25/03/2012

Procès deniers publics: Formation des juges, le maillon faible

«Il n’y a ni policier, ni juge ayant une quelconque compétence en matière de criminalité financière». Ce constat fait par la plupart des avocats contactés par L’Economiste est le maillon faible de la chaîne de traitement de ces affaires liées au détournement des deniers publics par les tribunaux.

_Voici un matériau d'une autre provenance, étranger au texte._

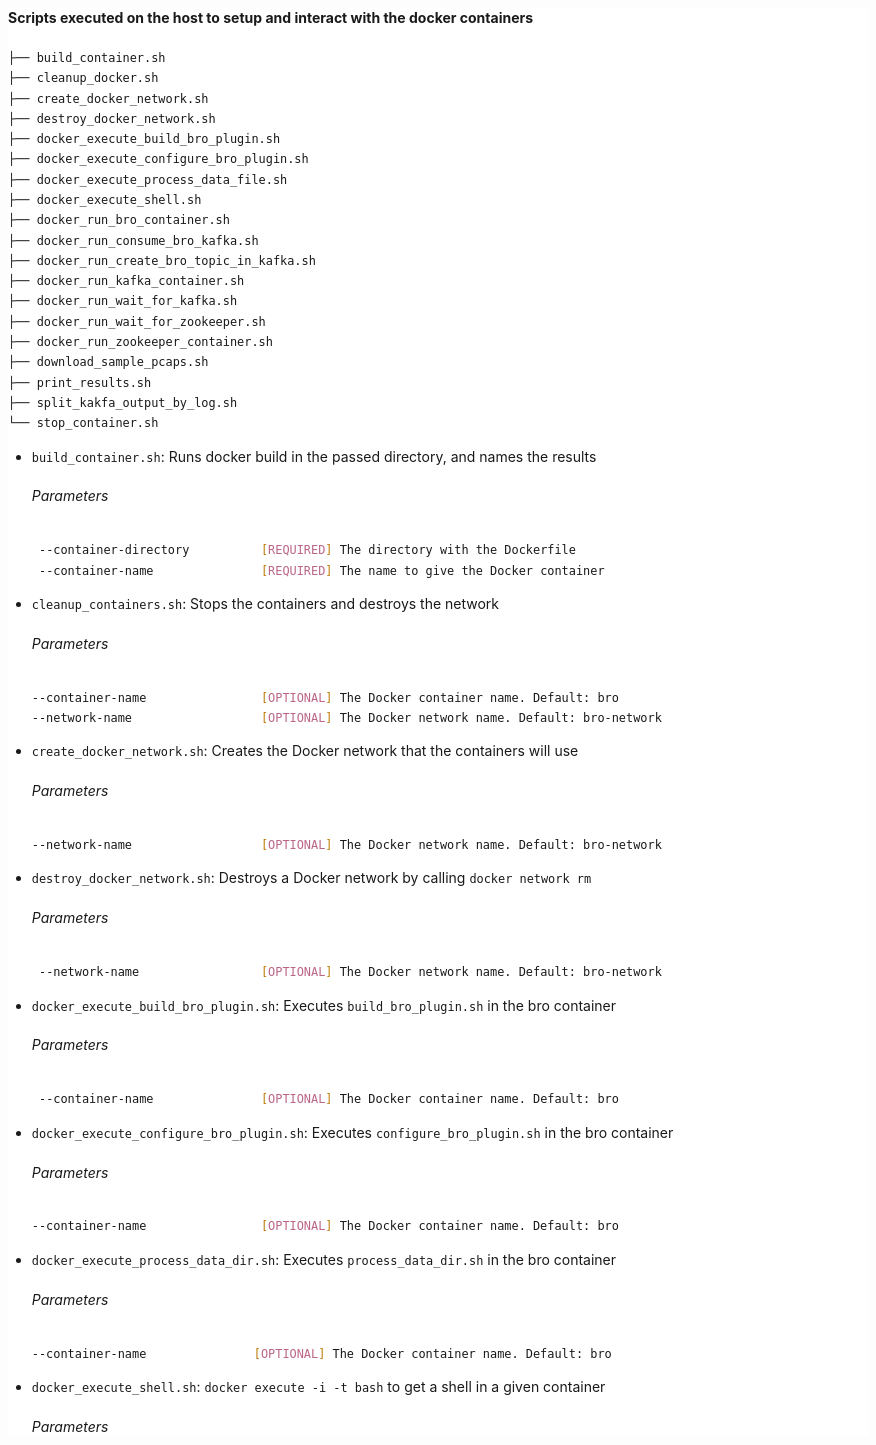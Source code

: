 
#### Scripts executed on the host to setup and interact with the docker containers

```bash
├── build_container.sh
├── cleanup_docker.sh
├── create_docker_network.sh
├── destroy_docker_network.sh
├── docker_execute_build_bro_plugin.sh
├── docker_execute_configure_bro_plugin.sh
├── docker_execute_process_data_file.sh
├── docker_execute_shell.sh
├── docker_run_bro_container.sh
├── docker_run_consume_bro_kafka.sh
├── docker_run_create_bro_topic_in_kafka.sh
├── docker_run_kafka_container.sh
├── docker_run_wait_for_kafka.sh
├── docker_run_wait_for_zookeeper.sh
├── docker_run_zookeeper_container.sh
├── download_sample_pcaps.sh
├── print_results.sh
├── split_kakfa_output_by_log.sh
└── stop_container.sh
```

- `build_container.sh`: Runs docker build in the passed directory, and names the results
  ###### Parameters
  ```bash
   --container-directory          [REQUIRED] The directory with the Dockerfile
   --container-name               [REQUIRED] The name to give the Docker container
  ```
- `cleanup_containers.sh`: Stops the containers and destroys the network 
  ###### Parameters
  ```bash
  --container-name                [OPTIONAL] The Docker container name. Default: bro
  --network-name                  [OPTIONAL] The Docker network name. Default: bro-network
  ```
- `create_docker_network.sh`: Creates the Docker network that the containers will use
  ###### Parameters
  ```bash
  --network-name                  [OPTIONAL] The Docker network name. Default: bro-network
  ```
- `destroy_docker_network.sh`: Destroys a Docker network by calling `docker network rm`
  ###### Parameters
  ```bash
   --network-name                 [OPTIONAL] The Docker network name. Default: bro-network
  ```
- `docker_execute_build_bro_plugin.sh`: Executes `build_bro_plugin.sh` in the bro container
  ###### Parameters
  ```bash
   --container-name               [OPTIONAL] The Docker container name. Default: bro
  ```
- `docker_execute_configure_bro_plugin.sh`: Executes `configure_bro_plugin.sh` in the bro container
  ###### Parameters
  ```bash
  --container-name                [OPTIONAL] The Docker container name. Default: bro
  ```
- `docker_execute_process_data_dir.sh`: Executes `process_data_dir.sh` in the bro container
  ###### Parameters
   ```bash
   --container-name               [OPTIONAL] The Docker container name. Default: bro
   ```
- `docker_execute_shell.sh`: `docker execute -i -t bash` to get a shell in a given container
  ###### Parameters
  ```bash
  ```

Une lacune dont l’origine remonte à la faiblesse de la formation dans les facultés de droit et dont les conséquences se manifestent tant par la lenteur des procédures devant les tribunaux que par l’ambiguïté des décisions rendues. Comment peut-on demander à un juge de sanctionner un crime dont il ignore tout? «A aujourd’hui, la justice ne dispose pas de magistrats qualifiés pour se prononcer dans des affaires de détournement de biens publics et de juges spécialisés dans les affaires financières, notamment les marchés publics», relève Tariq Sbaii président de l’Instance nationale de protection des biens publics.

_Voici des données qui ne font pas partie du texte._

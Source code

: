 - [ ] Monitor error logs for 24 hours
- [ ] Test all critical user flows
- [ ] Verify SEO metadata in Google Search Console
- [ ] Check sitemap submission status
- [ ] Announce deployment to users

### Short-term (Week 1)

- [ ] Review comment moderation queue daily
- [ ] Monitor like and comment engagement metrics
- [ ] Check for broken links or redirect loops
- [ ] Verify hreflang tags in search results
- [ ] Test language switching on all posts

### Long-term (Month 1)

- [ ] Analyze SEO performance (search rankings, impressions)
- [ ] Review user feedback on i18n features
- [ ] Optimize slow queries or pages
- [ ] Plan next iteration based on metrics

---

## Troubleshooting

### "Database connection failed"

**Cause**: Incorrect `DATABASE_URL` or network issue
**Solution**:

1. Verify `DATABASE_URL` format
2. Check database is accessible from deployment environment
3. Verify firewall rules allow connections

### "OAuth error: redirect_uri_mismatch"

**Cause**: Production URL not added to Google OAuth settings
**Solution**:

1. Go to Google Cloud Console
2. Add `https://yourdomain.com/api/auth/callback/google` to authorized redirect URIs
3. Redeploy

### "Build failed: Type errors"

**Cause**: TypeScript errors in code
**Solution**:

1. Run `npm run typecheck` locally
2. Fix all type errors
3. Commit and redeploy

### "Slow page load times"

Pour remédier à cette lacune, le législateur a institué des pôles financiers dans la nouvelle organisation judiciaire (lois 34-10 et 36-10 publiées au Bulletin officiel n° 5975 du 5 septembre 2011). L’article 6 de la loi 34-10 prévoit la mise en place de pôles spécialisés dans les crimes financiers. Ces pôles comportent des Chambres criminelles de première instance et d’appel dotées de leur propre parquet, d’un secrétariat greffier et d’un secrétariat du parquet. Une organisation complète qui décidera en appel sur toutes les affaires de «détournement et concussion commis par des fonctionnaires publics» ainsi que d’«abus d’autorité commis par des fonctionnaires contre l’ordre public». Sur les 21 cours d’appel que compte le Royaume, 4 devront accueillir les futures sections financières: Casablanca, Rabat, Fès et Marrakech. Ces sections seront créées par décret.
Pour accompagner ces réformes, des formations ont été intégrées au programme de l’Institut supérieur de la magistrature. Tout le défi est de trouver des magistrats qui ont le profil adéquat pour suivre de véritables formations en matière de gestion des administrations et des entreprises tant privées que publiques. Jusqu’ici, ces formations se seraient limitées à des stages superficiels et ponctuels que suivraient des magistrats professionnels d’un autre âge. Or, il se trouve que ce sont ces mêmes magistrats qui statuent actuellement dans le cadre de certaines affaires de dilapidation. En somme, ces affaires à connotation financière se trouvent aujourd’hui entre deux feux. D’une part, les attentes pressantes de l’opinion publique qui condamne les accusés sans autre forme de procès. Et d’autre part, le respect des droits de la défense et la garantie d’un procès serein et équitable à toute personne accusée.